## Problem
Print verbatim the lines from the beginning of the entries through the line containing "Data columns (total", both ends included. Pictures should be left out.
--- Data in this exercise Enclosed Below ---
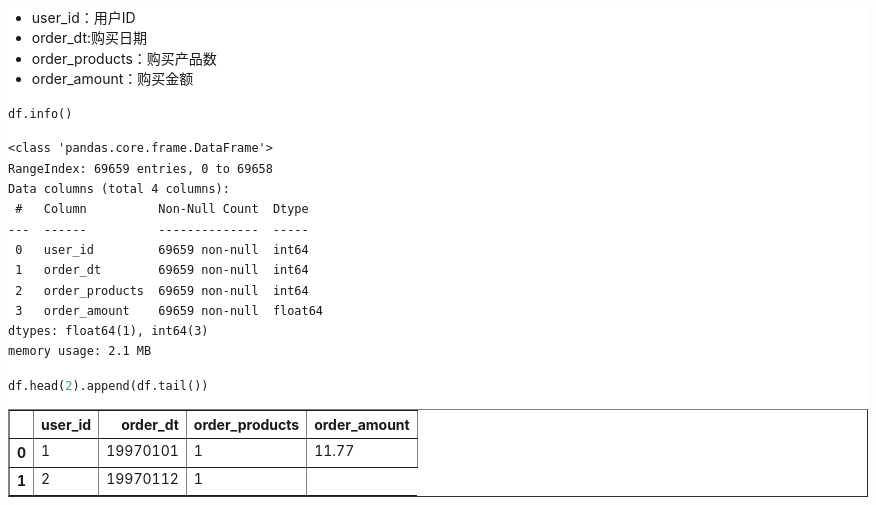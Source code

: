 * user_id：用户ID
* order_dt:购买日期
* order_products：购买产品数
* order_amount：购买金额


```python
df.info()
```

    <class 'pandas.core.frame.DataFrame'>
    RangeIndex: 69659 entries, 0 to 69658
    Data columns (total 4 columns):
     #   Column          Non-Null Count  Dtype  
    ---  ------          --------------  -----  
     0   user_id         69659 non-null  int64  
     1   order_dt        69659 non-null  int64  
     2   order_products  69659 non-null  int64  
     3   order_amount    69659 non-null  float64
    dtypes: float64(1), int64(3)
    memory usage: 2.1 MB
    


```python
df.head(2).append(df.tail())
```




<div>
<style scoped>
    .dataframe tbody tr th:only-of-type {
        vertical-align: middle;
    }

    .dataframe tbody tr th {
        vertical-align: top;
    }

    .dataframe thead th {
        text-align: right;
    }
</style>
<table border="1" class="dataframe">
  <thead>
    <tr style="text-align: right;">
      <th></th>
      <th>user_id</th>
      <th>order_dt</th>
      <th>order_products</th>
      <th>order_amount</th>
    </tr>
  </thead>
  <tbody>
    <tr>
      <th>0</th>
      <td>1</td>
      <td>19970101</td>
      <td>1</td>
      <td>11.77</td>
    </tr>
    <tr>
      <th>1</th>
      <td>2</td>
      <td>19970112</td>
      <td>1</td>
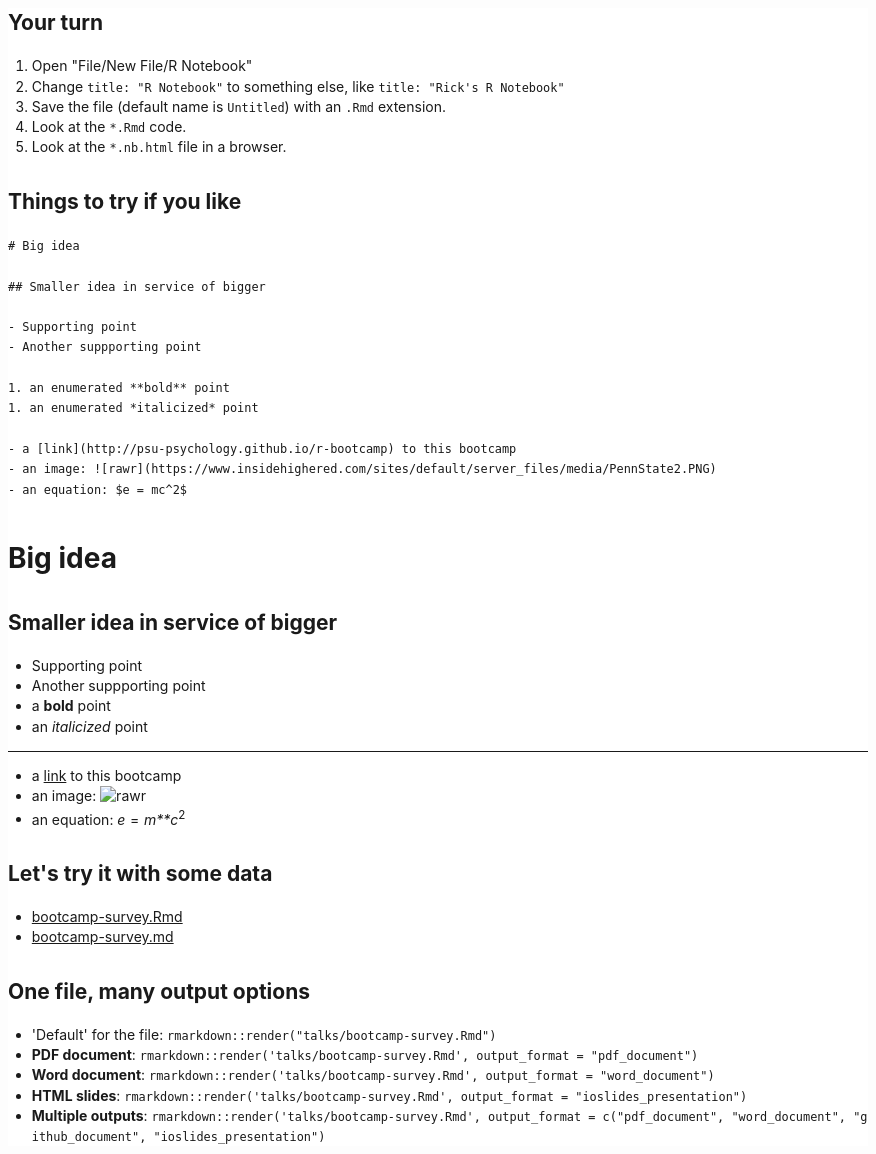 Your turn
---------

1.  Open "File/New File/R Notebook"
2.  Change `title: "R Notebook"` to something else, like `title: "Rick's R Notebook"`
3.  Save the file (default name is `Untitled`) with an `.Rmd` extension.
4.  Look at the `*.Rmd` code.
5.  Look at the `*.nb.html` file in a browser.

Things to try if you like
-------------------------

    # Big idea

    ## Smaller idea in service of bigger

    - Supporting point
    - Another suppporting point

    1. an enumerated **bold** point
    1. an enumerated *italicized* point

    - a [link](http://psu-psychology.github.io/r-bootcamp) to this bootcamp
    - an image: ![rawr](https://www.insidehighered.com/sites/default/server_files/media/PennState2.PNG)
    - an equation: $e = mc^2$

Big idea
========

Smaller idea in service of bigger
---------------------------------

-   Supporting point
-   Another suppporting point
-   a **bold** point
-   an *italicized* point

------------------------------------------------------------------------

-   a [link](http://psu-psychology.github.io/r-bootcamp) to this bootcamp
-   an image: ![rawr](https://www.insidehighered.com/sites/default/server_files/media/PennState2.PNG)
-   an equation: *e* = *m**c*<sup>2</sup>

Let's try it with some data
---------------------------

-   [bootcamp-survey.Rmd](bootcamp-survey.Rmd)
-   [bootcamp-survey.md](bootcamp-survey.md)

One file, many output options
-----------------------------

-   'Default' for the file: `rmarkdown::render("talks/bootcamp-survey.Rmd")`
-   **PDF document**: `rmarkdown::render('talks/bootcamp-survey.Rmd', output_format = "pdf_document")`
-   **Word document**: `rmarkdown::render('talks/bootcamp-survey.Rmd', output_format = "word_document")`
-   **HTML slides**: `rmarkdown::render('talks/bootcamp-survey.Rmd', output_format = "ioslides_presentation")`
-   **Multiple outputs**: `rmarkdown::render('talks/bootcamp-survey.Rmd', output_format = c("pdf_document", "word_document", "github_document", "ioslides_presentation")`
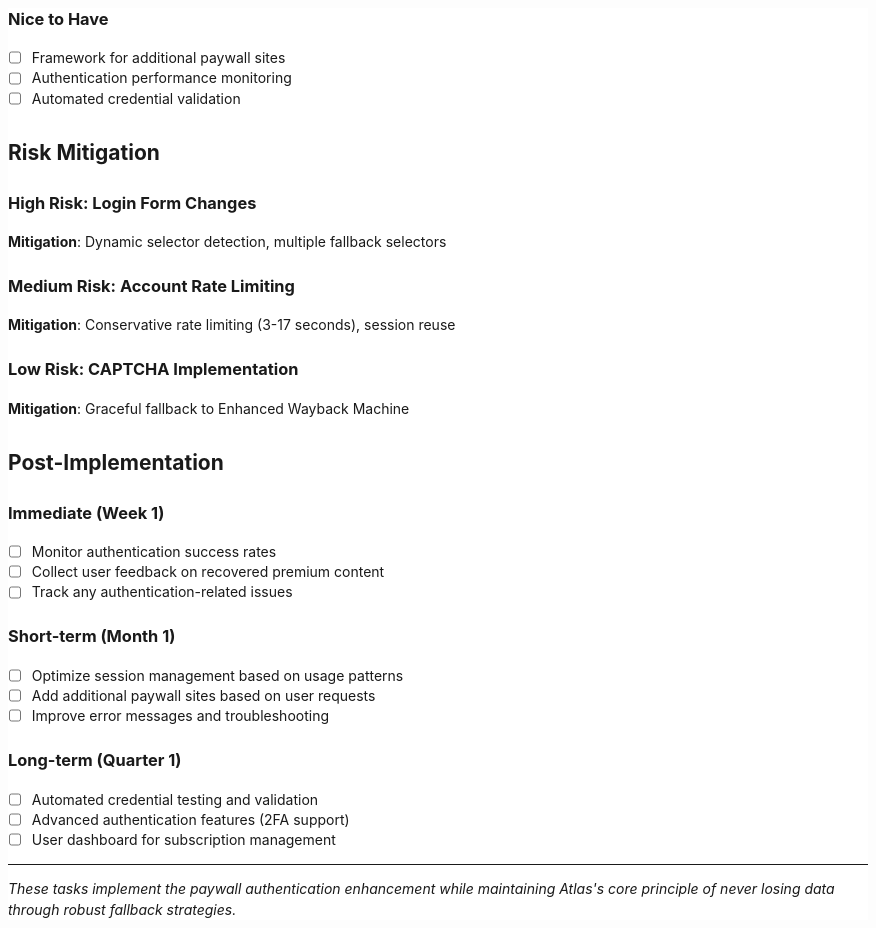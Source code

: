 ### Nice to Have
- [ ] Framework for additional paywall sites
- [ ] Authentication performance monitoring
- [ ] Automated credential validation

## Risk Mitigation

### High Risk: Login Form Changes
**Mitigation**: Dynamic selector detection, multiple fallback selectors

### Medium Risk: Account Rate Limiting
**Mitigation**: Conservative rate limiting (3-17 seconds), session reuse

### Low Risk: CAPTCHA Implementation
**Mitigation**: Graceful fallback to Enhanced Wayback Machine

## Post-Implementation

### Immediate (Week 1)
- [ ] Monitor authentication success rates
- [ ] Collect user feedback on recovered premium content
- [ ] Track any authentication-related issues

### Short-term (Month 1)
- [ ] Optimize session management based on usage patterns
- [ ] Add additional paywall sites based on user requests
- [ ] Improve error messages and troubleshooting

### Long-term (Quarter 1)
- [ ] Automated credential testing and validation
- [ ] Advanced authentication features (2FA support)
- [ ] User dashboard for subscription management

---

*These tasks implement the paywall authentication enhancement while maintaining Atlas's core principle of never losing data through robust fallback strategies.*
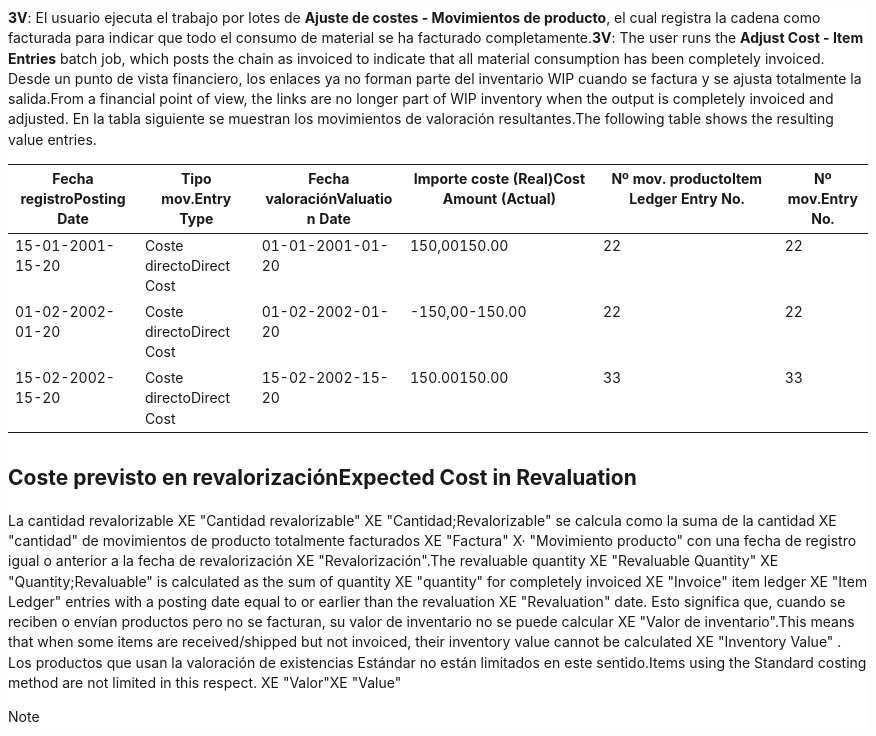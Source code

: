 <span data-ttu-id="2e7ad-193">**3V**: El usuario ejecuta el trabajo por lotes de **Ajuste de costes - Movimientos de producto**, el cual registra la cadena como facturada para indicar que todo el consumo de material se ha facturado completamente.</span><span class="sxs-lookup"><span data-stu-id="2e7ad-193">**3V**: The user runs the **Adjust Cost - Item Entries** batch job, which posts the chain as invoiced to indicate that all material consumption has been completely invoiced.</span></span> <span data-ttu-id="2e7ad-194">Desde un punto de vista financiero, los enlaces ya no forman parte del inventario WIP cuando se factura y se ajusta totalmente la salida.</span><span class="sxs-lookup"><span data-stu-id="2e7ad-194">From a financial point of view, the links are no longer part of WIP inventory when the output is completely invoiced and adjusted.</span></span> <span data-ttu-id="2e7ad-195">En la tabla siguiente se muestran los movimientos de valoración resultantes.</span><span class="sxs-lookup"><span data-stu-id="2e7ad-195">The following table shows the resulting value entries.</span></span>  

|<span data-ttu-id="2e7ad-196">Fecha registro</span><span class="sxs-lookup"><span data-stu-id="2e7ad-196">Posting Date</span></span>|<span data-ttu-id="2e7ad-197">Tipo mov.</span><span class="sxs-lookup"><span data-stu-id="2e7ad-197">Entry Type</span></span>|<span data-ttu-id="2e7ad-198">Fecha valoración</span><span class="sxs-lookup"><span data-stu-id="2e7ad-198">Valuation Date</span></span>|<span data-ttu-id="2e7ad-199">Importe coste (Real)</span><span class="sxs-lookup"><span data-stu-id="2e7ad-199">Cost Amount (Actual)</span></span>|<span data-ttu-id="2e7ad-200">Nº mov. producto</span><span class="sxs-lookup"><span data-stu-id="2e7ad-200">Item Ledger Entry No.</span></span>|<span data-ttu-id="2e7ad-201">Nº mov.</span><span class="sxs-lookup"><span data-stu-id="2e7ad-201">Entry No.</span></span>|  
|------------------|----------------|--------------------|----------------------------|---------------------------|---------------|  
|<span data-ttu-id="2e7ad-202">15-01-20</span><span class="sxs-lookup"><span data-stu-id="2e7ad-202">01-15-20</span></span>|<span data-ttu-id="2e7ad-203">Coste directo</span><span class="sxs-lookup"><span data-stu-id="2e7ad-203">Direct Cost</span></span>|<span data-ttu-id="2e7ad-204">01-01-20</span><span class="sxs-lookup"><span data-stu-id="2e7ad-204">01-01-20</span></span>|<span data-ttu-id="2e7ad-205">150,00</span><span class="sxs-lookup"><span data-stu-id="2e7ad-205">150.00</span></span>|<span data-ttu-id="2e7ad-206">2</span><span class="sxs-lookup"><span data-stu-id="2e7ad-206">2</span></span>|<span data-ttu-id="2e7ad-207">2</span><span class="sxs-lookup"><span data-stu-id="2e7ad-207">2</span></span>|  
|<span data-ttu-id="2e7ad-208">01-02-20</span><span class="sxs-lookup"><span data-stu-id="2e7ad-208">02-01-20</span></span>|<span data-ttu-id="2e7ad-209">Coste directo</span><span class="sxs-lookup"><span data-stu-id="2e7ad-209">Direct Cost</span></span>|<span data-ttu-id="2e7ad-210">01-02-20</span><span class="sxs-lookup"><span data-stu-id="2e7ad-210">02-01-20</span></span>|<span data-ttu-id="2e7ad-211">-150,00</span><span class="sxs-lookup"><span data-stu-id="2e7ad-211">-150.00</span></span>|<span data-ttu-id="2e7ad-212">2</span><span class="sxs-lookup"><span data-stu-id="2e7ad-212">2</span></span>|<span data-ttu-id="2e7ad-213">2</span><span class="sxs-lookup"><span data-stu-id="2e7ad-213">2</span></span>|  
|<span data-ttu-id="2e7ad-214">15-02-20</span><span class="sxs-lookup"><span data-stu-id="2e7ad-214">02-15-20</span></span>|<span data-ttu-id="2e7ad-215">Coste directo</span><span class="sxs-lookup"><span data-stu-id="2e7ad-215">Direct Cost</span></span>|<span data-ttu-id="2e7ad-216">15-02-20</span><span class="sxs-lookup"><span data-stu-id="2e7ad-216">02-15-20</span></span>|<span data-ttu-id="2e7ad-217">150.00</span><span class="sxs-lookup"><span data-stu-id="2e7ad-217">150.00</span></span>|<span data-ttu-id="2e7ad-218">3</span><span class="sxs-lookup"><span data-stu-id="2e7ad-218">3</span></span>|<span data-ttu-id="2e7ad-219">3</span><span class="sxs-lookup"><span data-stu-id="2e7ad-219">3</span></span>|  

## <a name="expected-cost-in-revaluation"></a><span data-ttu-id="2e7ad-220">Coste previsto en revalorización</span><span class="sxs-lookup"><span data-stu-id="2e7ad-220">Expected Cost in Revaluation</span></span>  
<span data-ttu-id="2e7ad-221">La cantidad revalorizable XE "Cantidad revalorizable" XE "Cantidad;Revalorizable" se calcula como la suma de la cantidad XE "cantidad" de movimientos de producto totalmente facturados XE "Factura" X· "Movimiento producto" con una fecha de registro igual o anterior a la fecha de revalorización XE "Revalorización".</span><span class="sxs-lookup"><span data-stu-id="2e7ad-221">The revaluable quantity XE "Revaluable Quantity"  XE "Quantity;Revaluable"  is calculated as the sum of quantity XE "quantity"  for completely invoiced XE "Invoice"  item ledger XE "Item Ledger"  entries with a posting date equal to or earlier than the revaluation XE "Revaluation"  date.</span></span> <span data-ttu-id="2e7ad-222">Esto significa que, cuando se reciben o envían productos pero no se facturan, su valor de inventario no se puede calcular XE "Valor de inventario".</span><span class="sxs-lookup"><span data-stu-id="2e7ad-222">This means that when some items are received/shipped but not invoiced, their inventory value cannot be calculated XE "Inventory Value" .</span></span> <span data-ttu-id="2e7ad-223">Los productos que usan la valoración de existencias Estándar no están limitados en este sentido.</span><span class="sxs-lookup"><span data-stu-id="2e7ad-223">Items using the Standard costing method are not limited in this respect.</span></span> <span data-ttu-id="2e7ad-224">XE "Valor"</span><span class="sxs-lookup"><span data-stu-id="2e7ad-224">XE "Value"</span></span>  

> [!NOTE]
--- End of Enclosed Data in this exercise ---
## Output of the exercise
Source code

: * user_id：用户ID
* order_dt:购买日期
* order_products：购买产品数
* order_amount：购买金额


```python
df.info()
```

    <class 'pandas.core.frame.DataFrame'>
    RangeIndex: 69659 entries, 0 to 69658
    Data columns (total 4 columns):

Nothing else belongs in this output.